I pushed her ahead of me and cried, ‘Run! Next left. Move it!’
No wonder she hadn’t noticed the cockroaches.
We ran, shite flying from where our feet fell, the torch beam bouncing ahead of us on the filthy gleaming wall, and the pigs catching up with us behind. The noise was horrific – spooky and greedy at the same time, and the echoey tricks of the tunnel sent it up ahead of us too, so it seemed to be coming from all round us.
‘They’re up ahead as well!’ she shrieked.
‘No, they ain’t,’ I squawked. ‘It’s a trick of the sound. Just keep on.’
Crike, how fast do they run? Better be true what they said about Frith’s Illicit, that’s all. Else we’re pigfood.
‘Left here!’ I yelled. Here we go – heading north. The air was still horrible. Should be along here, left again.
I paused for a second, my breath coming in ragged gasps, an
d shone the torch up. If this was the Illicit, well, it’s been connected now, Granddad. It was filthy. I flicked the torch beam up and around. The tunnel widened out a bit. Brickwork wasn’t bad, if it was seventeenth century. Four hundred years of shite has a way of wrecking your tiling, but this looked all right.
‘Come on,’ I cried, and pushed her up the sewer. It got smaller quite quickly. I flashed the torch around as best I could.
Ah.
Yes!
Iron bars in the wall. Steps.
‘Up!’ I yelled, and went to push her up the ladder – only she’d already scrabbled up it like a squirrel and had her hand reached down to help me up.
I grabbed it and launched myself up.
Just in time.
‘They’ll follow us!’ she shrieked.
They didn’t. They flowed under our feet, a river of fearsome, stinky, grey shadows. The torch beam picked out a slavering wet snout here, a dirty hairy rump there, a pair of creased and greasy ears.
Some of them had tusks.
‘They can’t tell our smell over the shite,’ I said. ‘They’re not the brightest.’
I was breathless and my heart was going like crike. I was still holding on to her hand. I let go.
‘My days,’ she said, quietly.
We stared after them. It was quite a mob.
She had her cloth up over her face again.
‘Will they come back?’ she said.
‘Don’t matter if they do,’ I said, and it didn’t, because I had just spotted exactly the thing I had been looking for.
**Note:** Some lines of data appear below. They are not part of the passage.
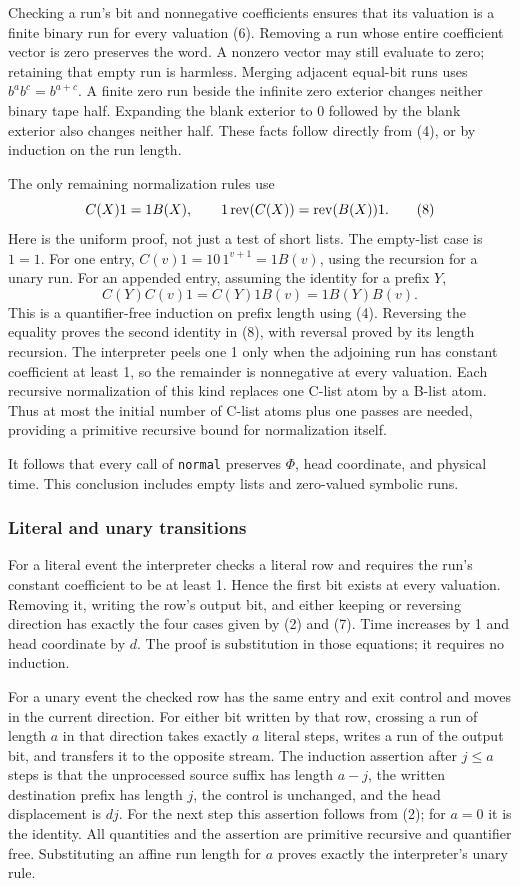 Checking a run's bit and nonnegative coefficients ensures that its
valuation is a finite binary run for every valuation (6).  Removing a run
whose entire coefficient vector is zero preserves the word.  A nonzero
vector may still evaluate to zero; retaining that empty run is harmless.
Merging adjacent equal-bit runs uses $b^a b^c=b^{a+c}$.  A finite zero run
beside the infinite zero exterior changes neither binary tape half.
Expanding the blank exterior to $0$ followed by the blank exterior also
changes neither half.  These facts follow directly from (4), or by
induction on the run length.

The only remaining normalization rules use
\[
 C(X)1=1B(X),\qquad 1\operatorname{rev}(C(X))=\operatorname{rev}(B(X))1.                     \tag{8}
\]
Here is the uniform proof, not just a test of short lists.  The empty-list
case is $1=1$.  For one entry,
$C(v)1=10\,1^{v+1}=1B(v)$, using the recursion for a unary run.  For an
appended entry, assuming the identity for a prefix $Y$,
\[
 C(Y)C(v)1=C(Y)1B(v)=1B(Y)B(v).
\]
This is a quantifier-free induction on prefix length using (4).  Reversing
the equality proves the second identity in (8), with reversal proved by
its length recursion.  The interpreter peels one 1 only when the adjoining
run has constant coefficient at least 1, so the remainder is nonnegative
at every valuation.  Each recursive normalization of this kind replaces
one C-list atom by a B-list atom.  Thus at most the initial number of
C-list atoms plus one passes are needed, providing a primitive recursive
bound for normalization itself.

It follows that every call of \texttt{normal} preserves $\Phi$, head
coordinate, and physical time.  This conclusion includes empty lists and
zero-valued symbolic runs.

\subsubsection{Literal and unary transitions}

For a literal event the interpreter checks a literal row and requires
the run's constant coefficient to be at least 1.  Hence the first bit
exists at every valuation.  Removing it, writing the row's output bit,
and either keeping or reversing direction has exactly the four cases
given by (2) and (7).  Time increases by 1 and head coordinate by $d$.
The proof is substitution in those equations; it requires no induction.

For a unary event the checked row has the same entry and exit control
and moves in the current direction.  For either bit written by that row,
crossing a run of length $a$ in that direction takes exactly $a$ literal
steps, writes a run of the output bit, and transfers it to the opposite
stream.  The induction assertion after $j\leq a$ steps is that the
unprocessed source suffix has length $a-j$, the written destination
prefix has length $j$, the control is unchanged, and the head displacement
is $dj$.  For the next step this assertion follows from (2); for $a=0$
it is the identity.  All quantities and the assertion are primitive
recursive and quantifier free.  Substituting an affine run length for
$a$ proves exactly the interpreter's unary rule.

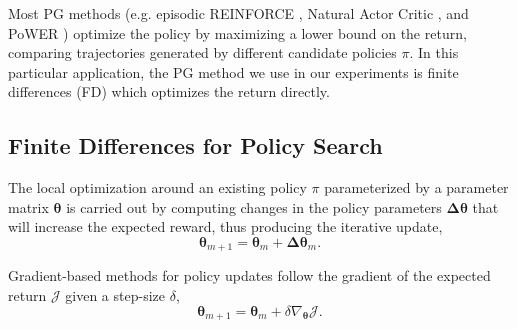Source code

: \documentclass{aamas2016}
\begin{document}
Most PG methods (e.g. episodic REINFORCE \cite{williams1992simple}, Natural Actor 
Critic \cite{peters2008natural}, and PoWER \cite{kober2009policy}) optimize the policy by maximizing a lower bound on the return, 
comparing trajectories generated by different candidate policies $\pi$. 
In this particular application, the PG method we use in our experiments is finite differences (FD) \cite{Bagnell-2013} 
which optimizes the return directly.

\subsection{Finite Differences for Policy Search}
The local optimization around an existing policy $\pi$ parameterized by a parameter matrix $\boldsymbol{\theta}$ 
is carried out by computing changes in the policy parameters $\boldsymbol{\Delta \theta}$ that will increase the expected reward, thus
producing the iterative update,
\begin{displaymath}
 \boldsymbol{\theta}_{m+1} = \boldsymbol{\theta}_{m}+\boldsymbol{\Delta \theta}_{m}.
\end{displaymath}


Gradient-based methods for policy updates follow the gradient of the expected return $\mathcal{J}$ %
given a step-size $\delta$,
\begin{displaymath}
 \boldsymbol{\theta}_{m+1} = \boldsymbol{\theta}_{m}+\delta\nabla_{\boldsymbol{\theta}}\mathcal{J}.
\end{displaymath}
\end{document}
I just said to her, ‘Here, hold this’, and shoved the torch at her. ‘Shine it up on this grating.’
She was so surprised she did what I said, and I was able to climb up over her and check out our chances.
Well, there it was. The legendary grating which the legendary gangsters used in the old days for whatever legendary nefarious purposes of their own. It probably had been opened in the last hundred years, but that’s not to say it was oiled and ready for me. I got out my knife and began to scrape at the years of filth and rust that was crusted on the hinges and lock.